I went into a deep depression that summer. I thought I’d been depressed before, but this was a whole new level of meaninglessness—sadness so deep that it physically hurt. People would come by and try to cheer me up, and I would sit there and hear them say all the right things and do all the right things; and I would tell them thank you and how nice it was of them to come over, and I would fake a smile and lie and say that it was getting better, but underneath I just felt nothing.
I dreamed about Josh for a few months after that. Dreams where he and I would have full-blown conversations about life and death, as well as about random, pointless things. Up until that point in my life, I had been a pretty typical middle-class stoner kid: lazy, irresponsible, socially anxious, and deeply insecure. Josh, in many ways, had been a person I looked up to. He was older, more confident, more experienced, and more accepting of and open to the world around him. In one of my last dreams of Josh, I was sitting in a Jacuzzi with him (yeah, I know, weird), and I said something like, “I’m really sorry you died.” He laughed. I don’t remember exactly what his words were, but he said something like, “Why do you care that I’m dead when you’re still so afraid to live?” I woke up crying.
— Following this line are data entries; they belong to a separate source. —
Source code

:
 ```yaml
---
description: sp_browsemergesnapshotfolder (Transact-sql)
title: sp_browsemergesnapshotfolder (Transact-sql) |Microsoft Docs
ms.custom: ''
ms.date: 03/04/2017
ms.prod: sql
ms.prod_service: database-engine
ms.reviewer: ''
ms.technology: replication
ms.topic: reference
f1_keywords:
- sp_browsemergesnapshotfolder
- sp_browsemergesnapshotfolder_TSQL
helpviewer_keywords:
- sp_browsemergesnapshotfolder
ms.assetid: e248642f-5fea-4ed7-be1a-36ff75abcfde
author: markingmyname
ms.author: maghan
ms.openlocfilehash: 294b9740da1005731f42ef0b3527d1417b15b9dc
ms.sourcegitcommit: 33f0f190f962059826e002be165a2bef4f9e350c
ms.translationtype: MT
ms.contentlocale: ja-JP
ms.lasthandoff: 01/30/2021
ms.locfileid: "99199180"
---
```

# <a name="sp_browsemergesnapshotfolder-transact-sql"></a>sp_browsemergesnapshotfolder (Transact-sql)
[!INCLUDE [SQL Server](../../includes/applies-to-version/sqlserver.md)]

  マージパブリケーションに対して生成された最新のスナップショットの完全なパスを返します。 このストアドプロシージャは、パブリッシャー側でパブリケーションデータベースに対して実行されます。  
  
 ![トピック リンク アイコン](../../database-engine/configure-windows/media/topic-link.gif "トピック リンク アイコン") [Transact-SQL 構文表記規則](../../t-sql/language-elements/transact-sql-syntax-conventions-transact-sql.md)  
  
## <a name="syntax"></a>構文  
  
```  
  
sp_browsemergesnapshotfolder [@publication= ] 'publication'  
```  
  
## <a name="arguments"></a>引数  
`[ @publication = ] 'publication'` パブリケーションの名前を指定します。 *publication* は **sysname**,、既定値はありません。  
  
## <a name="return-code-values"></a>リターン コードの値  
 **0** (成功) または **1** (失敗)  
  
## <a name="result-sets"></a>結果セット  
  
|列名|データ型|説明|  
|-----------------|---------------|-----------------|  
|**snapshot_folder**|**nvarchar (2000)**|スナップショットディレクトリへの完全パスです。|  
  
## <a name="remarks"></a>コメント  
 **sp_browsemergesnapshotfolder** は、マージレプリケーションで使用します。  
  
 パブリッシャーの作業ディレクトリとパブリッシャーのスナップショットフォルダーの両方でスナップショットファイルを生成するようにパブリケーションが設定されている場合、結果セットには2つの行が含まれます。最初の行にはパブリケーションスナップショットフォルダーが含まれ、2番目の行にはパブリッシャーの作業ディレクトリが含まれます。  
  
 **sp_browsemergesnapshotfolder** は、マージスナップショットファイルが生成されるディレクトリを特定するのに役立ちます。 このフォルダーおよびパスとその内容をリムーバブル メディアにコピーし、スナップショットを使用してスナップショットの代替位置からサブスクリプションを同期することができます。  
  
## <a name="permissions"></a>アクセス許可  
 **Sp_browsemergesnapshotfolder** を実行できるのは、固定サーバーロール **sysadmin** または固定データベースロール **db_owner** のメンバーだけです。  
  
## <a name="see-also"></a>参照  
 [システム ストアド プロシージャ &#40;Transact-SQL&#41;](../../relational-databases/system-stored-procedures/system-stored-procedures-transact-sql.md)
It was sitting on my mom’s couch that summer, staring into the so-called abyss, seeing the endless and incomprehensible nothingness where Josh’s friendship used to be, when I came to the startling realization that if there really is no reason to do anything, then there is also no reason to notdo anything; that in the face of the inevitability of death, there is no reason to ever give in to one’s fear or embarrassment or shame, since it’s all just a bunch of nothing anyway; and that by spending the majority of my short life avoiding what was painful and uncomfortable, I had essentially been avoiding being alive at all.
That summer, I gave up the weed and the cigarettes and the video games. I gave up my silly rock star fantasies and dropped out of music school and signed up for college courses. I started going to the gym and lost a bunch of weight. I made new friends. I got my first girlfriend. For the first time in my life I actually studied for classes, gaining me the startling realization that I could make good grades if only I gave a shit. The next summer, I challenged myself to read fifty nonfiction books in fifty days, and then did it. The following year, I transferred to an excellent university on the other side of the country, where I excelled for the first time, both academically and socially.
Josh’s death marks the clearest before/after point I can identify in my life. Pre-tragedy, I was inhibited, unambitious, forever obsessed and confined by what I imagined the world might be thinking of me. Post-tragedy, I morphed into a new person: responsible, curious,hardworking. I still had my insecurities and my baggage—as we always do—but now I gave a fuck about something more important than my insecurities and my baggage. And that made all the difference. Oddly, it was someone else’s death that gave me permission to finally live. And perhaps the worst moment of my life was also the most transformational.
Death scares us. And because it scares us, we avoid thinking about it, talking about it, sometimes even acknowledging it, even when it’s happening to someone close to us.
Yet, in a bizarre, backwards way, death is the light by which the shadow of all of life’s meaning is measured. Without death, everything would feel inconsequential, all experience arbitrary, all metrics and values suddenly zero.